An application could use large pages as a general-purpose heap, but it should avoid fork(). There are currently two ways to allocate large pages: using mmap(2) to map a file opened in hugetlbfs (on Linux only), or shmget(2) passing a special flag (SHM_HUGETLB on Linux, SHM_LGPAGE on AIX, noting that on AIX a large page is 16MB).
- Using shmget(2), the shared memory backed by large page cannot be made copy-on-write, so both parent and child processes after fork() now share the same heap. This will cause unexpected race condition. Furthermore, both processes could create a new heap space which will be private, and references to the new heap will cause memory error in the other process.
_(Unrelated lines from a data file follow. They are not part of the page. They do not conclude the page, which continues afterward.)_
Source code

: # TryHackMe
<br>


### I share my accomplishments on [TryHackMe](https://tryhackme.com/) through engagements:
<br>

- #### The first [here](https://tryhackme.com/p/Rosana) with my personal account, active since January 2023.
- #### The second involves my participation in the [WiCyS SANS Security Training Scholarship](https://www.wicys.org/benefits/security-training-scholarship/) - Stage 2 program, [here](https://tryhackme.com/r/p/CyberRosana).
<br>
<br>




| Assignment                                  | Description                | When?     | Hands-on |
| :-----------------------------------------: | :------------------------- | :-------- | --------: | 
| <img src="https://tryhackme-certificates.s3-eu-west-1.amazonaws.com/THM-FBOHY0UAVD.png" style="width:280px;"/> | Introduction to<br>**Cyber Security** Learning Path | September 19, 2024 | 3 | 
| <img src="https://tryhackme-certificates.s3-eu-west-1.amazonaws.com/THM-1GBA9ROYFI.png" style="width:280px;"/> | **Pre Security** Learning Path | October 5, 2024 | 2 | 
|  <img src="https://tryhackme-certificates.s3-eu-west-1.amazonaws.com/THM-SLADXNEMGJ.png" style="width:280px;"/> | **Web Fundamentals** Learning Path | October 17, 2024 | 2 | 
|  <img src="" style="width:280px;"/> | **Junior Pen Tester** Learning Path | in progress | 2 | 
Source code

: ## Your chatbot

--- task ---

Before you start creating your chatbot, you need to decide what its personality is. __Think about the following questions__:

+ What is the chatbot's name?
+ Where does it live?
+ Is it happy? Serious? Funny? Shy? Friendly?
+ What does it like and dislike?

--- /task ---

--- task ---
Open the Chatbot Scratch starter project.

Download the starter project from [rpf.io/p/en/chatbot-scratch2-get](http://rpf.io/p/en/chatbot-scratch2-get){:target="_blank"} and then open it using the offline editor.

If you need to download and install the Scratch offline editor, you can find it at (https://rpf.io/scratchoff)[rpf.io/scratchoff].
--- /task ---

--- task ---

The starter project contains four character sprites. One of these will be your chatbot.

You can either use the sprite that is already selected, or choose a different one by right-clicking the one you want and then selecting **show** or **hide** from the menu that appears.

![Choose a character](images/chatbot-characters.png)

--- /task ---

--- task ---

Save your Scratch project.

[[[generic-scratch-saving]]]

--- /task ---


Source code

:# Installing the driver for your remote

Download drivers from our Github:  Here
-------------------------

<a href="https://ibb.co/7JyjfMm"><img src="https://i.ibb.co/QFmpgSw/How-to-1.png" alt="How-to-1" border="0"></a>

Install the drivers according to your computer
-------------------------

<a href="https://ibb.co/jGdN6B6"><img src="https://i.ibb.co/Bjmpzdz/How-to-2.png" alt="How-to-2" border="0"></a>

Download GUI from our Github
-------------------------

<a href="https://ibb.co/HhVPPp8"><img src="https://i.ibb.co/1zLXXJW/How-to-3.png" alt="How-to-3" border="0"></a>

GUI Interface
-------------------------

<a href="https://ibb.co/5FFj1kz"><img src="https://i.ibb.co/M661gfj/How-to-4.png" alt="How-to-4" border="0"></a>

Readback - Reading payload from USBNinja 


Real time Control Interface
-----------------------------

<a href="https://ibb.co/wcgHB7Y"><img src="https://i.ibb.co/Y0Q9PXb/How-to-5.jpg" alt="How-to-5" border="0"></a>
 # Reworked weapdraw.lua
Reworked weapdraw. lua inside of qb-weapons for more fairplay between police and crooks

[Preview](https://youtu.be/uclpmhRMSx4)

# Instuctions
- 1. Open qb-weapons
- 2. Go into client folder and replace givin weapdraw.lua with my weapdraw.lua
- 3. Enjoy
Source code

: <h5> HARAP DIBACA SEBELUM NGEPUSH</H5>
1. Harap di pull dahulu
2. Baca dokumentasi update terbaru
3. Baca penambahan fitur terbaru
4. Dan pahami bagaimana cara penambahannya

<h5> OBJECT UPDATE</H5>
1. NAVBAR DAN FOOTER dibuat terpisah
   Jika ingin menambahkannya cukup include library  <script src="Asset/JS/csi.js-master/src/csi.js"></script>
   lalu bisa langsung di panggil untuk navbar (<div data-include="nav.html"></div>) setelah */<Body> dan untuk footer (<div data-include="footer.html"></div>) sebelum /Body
References to memory newly allocated in another private heap such as malloc(2) will also be invalid in the other process.
- While mmap(2) allows you to set MAP_PRIVATE to trigger copy-on-write, the copying is going to be expensive for two reasons. The most obvious one is the cost of copying 4MB data even if the child only modifies a word of it and proceeds with an exec(2). With 4KB memory pages, copying a page on demand is much less expensive and can be easily amortized across memory access over process run-time. The other reason is that Linux might run out of hugetlb pool space and has to assemble physically continuous blocks of memory in order to back the new large page mapping. This is due to the way Page Size Extension works. Furthermore, the OS might also require the swap space backing a large page to be continuous, needing to move blocks on a disk, causing lots of thrashing activity. This is much more expensive than simple copy-on-write.